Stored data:
=== Begin Enclosure ===
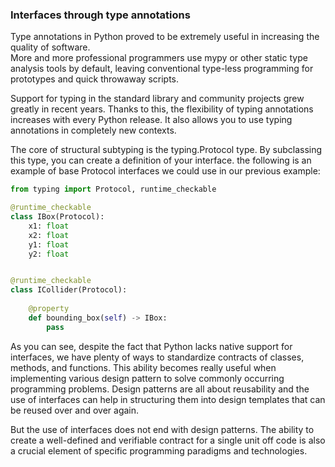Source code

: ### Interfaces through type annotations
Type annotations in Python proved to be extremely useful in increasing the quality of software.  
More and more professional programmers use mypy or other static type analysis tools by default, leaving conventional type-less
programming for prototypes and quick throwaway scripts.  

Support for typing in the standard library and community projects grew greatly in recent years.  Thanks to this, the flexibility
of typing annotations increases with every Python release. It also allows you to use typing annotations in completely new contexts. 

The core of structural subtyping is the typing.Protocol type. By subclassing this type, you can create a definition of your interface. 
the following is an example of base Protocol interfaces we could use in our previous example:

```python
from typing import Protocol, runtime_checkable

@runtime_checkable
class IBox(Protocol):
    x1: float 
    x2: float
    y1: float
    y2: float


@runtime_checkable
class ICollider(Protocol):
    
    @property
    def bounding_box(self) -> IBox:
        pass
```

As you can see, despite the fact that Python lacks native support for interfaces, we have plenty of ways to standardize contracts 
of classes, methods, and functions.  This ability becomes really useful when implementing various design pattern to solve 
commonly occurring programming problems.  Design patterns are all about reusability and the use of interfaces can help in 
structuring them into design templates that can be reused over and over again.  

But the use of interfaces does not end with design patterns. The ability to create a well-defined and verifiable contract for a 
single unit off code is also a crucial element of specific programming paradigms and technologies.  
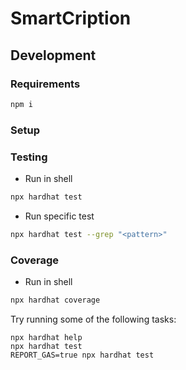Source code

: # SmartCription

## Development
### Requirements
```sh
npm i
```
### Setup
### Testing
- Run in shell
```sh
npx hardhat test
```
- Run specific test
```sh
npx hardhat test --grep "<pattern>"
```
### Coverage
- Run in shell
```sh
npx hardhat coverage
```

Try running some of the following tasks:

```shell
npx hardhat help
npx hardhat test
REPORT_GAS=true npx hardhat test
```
=== End Enclosure ===
- _Exercise requirements_
Give back all the records as they stand, but with no pictures in the copy.

- _Written answer_
Source code

: ### Interfaces through type annotations
Type annotations in Python proved to be extremely useful in increasing the quality of software.  
More and more professional programmers use mypy or other static type analysis tools by default, leaving conventional type-less
programming for prototypes and quick throwaway scripts.  

Support for typing in the standard library and community projects grew greatly in recent years.  Thanks to this, the flexibility
of typing annotations increases with every Python release. It also allows you to use typing annotations in completely new contexts. 

The core of structural subtyping is the typing.Protocol type. By subclassing this type, you can create a definition of your interface. 
the following is an example of base Protocol interfaces we could use in our previous example:

```python
from typing import Protocol, runtime_checkable

@runtime_checkable
class IBox(Protocol):
    x1: float 
    x2: float
    y1: float
    y2: float


@runtime_checkable
class ICollider(Protocol):
    
    @property
    def bounding_box(self) -> IBox:
        pass
```

As you can see, despite the fact that Python lacks native support for interfaces, we have plenty of ways to standardize contracts 
of classes, methods, and functions.  This ability becomes really useful when implementing various design pattern to solve 
commonly occurring programming problems.  Design patterns are all about reusability and the use of interfaces can help in 
structuring them into design templates that can be reused over and over again.  

But the use of interfaces does not end with design patterns. The ability to create a well-defined and verifiable contract for a 
single unit off code is also a crucial element of specific programming paradigms and technologies.  
Source code

: # SmartCription

## Development
### Requirements
```sh
npm i
```
### Setup
### Testing
- Run in shell
```sh
npx hardhat test
```
- Run specific test
```sh
npx hardhat test --grep "<pattern>"
```
### Coverage
- Run in shell
```sh
npx hardhat coverage
```

Try running some of the following tasks:

```shell
npx hardhat help
npx hardhat test
REPORT_GAS=true npx hardhat test
```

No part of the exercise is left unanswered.